TRY IT: Please output every entry below precisely as written.
--- DATA IN THIS EXERCISE Enclosed Below ---
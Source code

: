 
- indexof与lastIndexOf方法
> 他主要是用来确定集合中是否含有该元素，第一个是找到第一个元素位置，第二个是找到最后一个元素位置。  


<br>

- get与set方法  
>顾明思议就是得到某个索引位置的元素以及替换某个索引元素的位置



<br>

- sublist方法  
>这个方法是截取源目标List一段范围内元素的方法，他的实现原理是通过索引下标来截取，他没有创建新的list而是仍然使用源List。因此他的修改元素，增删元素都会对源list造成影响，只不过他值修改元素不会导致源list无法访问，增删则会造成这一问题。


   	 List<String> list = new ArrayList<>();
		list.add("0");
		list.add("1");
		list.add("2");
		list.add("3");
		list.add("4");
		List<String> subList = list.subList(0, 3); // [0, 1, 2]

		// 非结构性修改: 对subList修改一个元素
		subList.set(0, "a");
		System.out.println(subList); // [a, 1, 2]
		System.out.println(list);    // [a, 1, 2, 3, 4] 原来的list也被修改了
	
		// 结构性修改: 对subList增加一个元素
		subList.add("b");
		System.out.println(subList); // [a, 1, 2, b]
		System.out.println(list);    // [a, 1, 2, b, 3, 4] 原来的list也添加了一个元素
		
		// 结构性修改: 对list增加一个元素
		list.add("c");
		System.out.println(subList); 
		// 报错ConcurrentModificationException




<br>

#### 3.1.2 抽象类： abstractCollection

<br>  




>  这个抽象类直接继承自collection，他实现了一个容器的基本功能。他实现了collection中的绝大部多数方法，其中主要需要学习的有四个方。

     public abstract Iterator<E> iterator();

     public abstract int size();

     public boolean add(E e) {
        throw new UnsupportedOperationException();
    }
--- End of Enclosed DATA IN THIS EXERCISE ---
RESPONSE FOR THIS EXERCISE:
Source code

: 
- indexof与lastIndexOf方法
> 他主要是用来确定集合中是否含有该元素，第一个是找到第一个元素位置，第二个是找到最后一个元素位置。  


<br>

- get与set方法  
>顾明思议就是得到某个索引位置的元素以及替换某个索引元素的位置



<br>

- sublist方法  
>这个方法是截取源目标List一段范围内元素的方法，他的实现原理是通过索引下标来截取，他没有创建新的list而是仍然使用源List。因此他的修改元素，增删元素都会对源list造成影响，只不过他值修改元素不会导致源list无法访问，增删则会造成这一问题。


   	 List<String> list = new ArrayList<>();
		list.add("0");
		list.add("1");
		list.add("2");
		list.add("3");
		list.add("4");
		List<String> subList = list.subList(0, 3); // [0, 1, 2]

		// 非结构性修改: 对subList修改一个元素
		subList.set(0, "a");
		System.out.println(subList); // [a, 1, 2]
		System.out.println(list);    // [a, 1, 2, 3, 4] 原来的list也被修改了
	
		// 结构性修改: 对subList增加一个元素
		subList.add("b");
		System.out.println(subList); // [a, 1, 2, b]
		System.out.println(list);    // [a, 1, 2, b, 3, 4] 原来的list也添加了一个元素
		
		// 结构性修改: 对list增加一个元素
		list.add("c");
		System.out.println(subList); 
		// 报错ConcurrentModificationException




<br>

#### 3.1.2 抽象类： abstractCollection

<br>  




>  这个抽象类直接继承自collection，他实现了一个容器的基本功能。他实现了collection中的绝大部多数方法，其中主要需要学习的有四个方。

     public abstract Iterator<E> iterator();

     public abstract int size();

     public boolean add(E e) {
        throw new UnsupportedOperationException();
    }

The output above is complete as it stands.